The cost of addiction to love and intimacy

It's almost a constant refrain in this age of social media - if you don't photograph an event, were you even there? Did it even happen?

It's now seeped into the fabric of the smartphone era, but for Nan Goldin, a gritty photographer living a gritty life in 1980s New York, photographing the people around her was a matter of life and death.

When a teacher first handed her a camera, she was 16 and going off the rails. But she quickly realised that photographing the people she loved - the pseudo family she was building up around her as her own was faltering - was a way of keeping them close, of cherishing them and making them feel loved.
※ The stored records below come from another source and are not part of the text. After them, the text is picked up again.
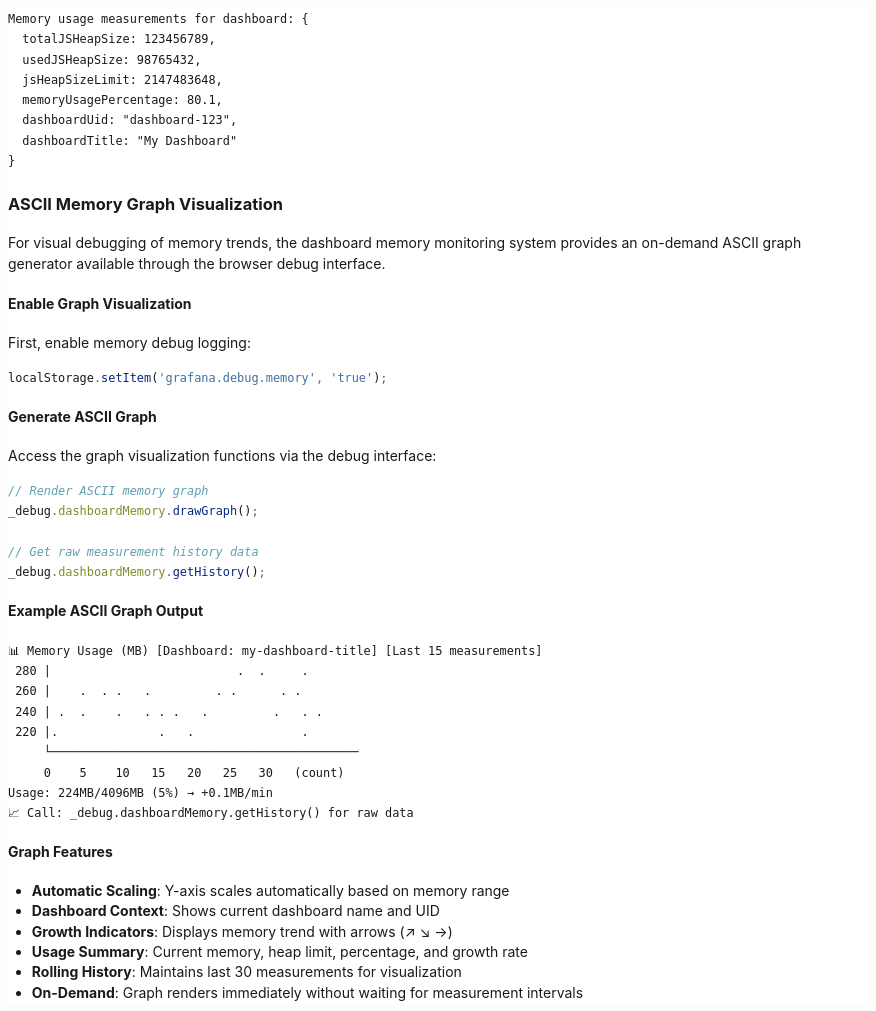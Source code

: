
 ```
Memory usage measurements for dashboard: {
  totalJSHeapSize: 123456789,
  usedJSHeapSize: 98765432,
  jsHeapSizeLimit: 2147483648,
  memoryUsagePercentage: 80.1,
  dashboardUid: "dashboard-123",
  dashboardTitle: "My Dashboard"
}
```

### ASCII Memory Graph Visualization

For visual debugging of memory trends, the dashboard memory monitoring system provides an on-demand ASCII graph generator available through the browser debug interface.

#### Enable Graph Visualization

First, enable memory debug logging:

```javascript
localStorage.setItem('grafana.debug.memory', 'true');
```

#### Generate ASCII Graph

Access the graph visualization functions via the debug interface:

```javascript
// Render ASCII memory graph
_debug.dashboardMemory.drawGraph();

// Get raw measurement history data
_debug.dashboardMemory.getHistory();
```

#### Example ASCII Graph Output

```
📊 Memory Usage (MB) [Dashboard: my-dashboard-title] [Last 15 measurements]
 280 |                          .  .     .
 260 |    .  . .   .         . .      . .
 240 | .  .    .   . . .   .         .   . .
 220 |.              .   .               .
     └───────────────────────────────────────────
     0    5    10   15   20   25   30   (count)
Usage: 224MB/4096MB (5%) → +0.1MB/min
📈 Call: _debug.dashboardMemory.getHistory() for raw data
```

#### Graph Features

- **Automatic Scaling**: Y-axis scales automatically based on memory range
- **Dashboard Context**: Shows current dashboard name and UID
- **Growth Indicators**: Displays memory trend with arrows (↗ ↘ →)
- **Usage Summary**: Current memory, heap limit, percentage, and growth rate
- **Rolling History**: Maintains last 30 measurements for visualization
- **On-Demand**: Graph renders immediately without waiting for measurement intervals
Nan Goldin, Nan and Brian in bed, New York City, 1983

Her extended photographic project of recording her "tribe" in New York - friends, lovers, hangers-on - began as a slide show, one that grew and morphed over the years, until she eventually distilled it into a series of 126 images, The ballad of sexual dependency, one of the defining artworks of the 1980s.

Nan Goldin, Twisting at my birthday party, New York City, 1980

The National Gallery of Australia bought the last edition of the prints - Goldin only made 10, and this was the edition she had kept back for herself - from the artist in 2021 to mark the gallery's 40th anniversary, for US$562,000 - an amount that would well be higher if it had waited. The artist, now in her late 60s, is the subject of a recent Oscar-nominated documentary, All the Beauty and the Bloodshed, about her journey from artist to activist.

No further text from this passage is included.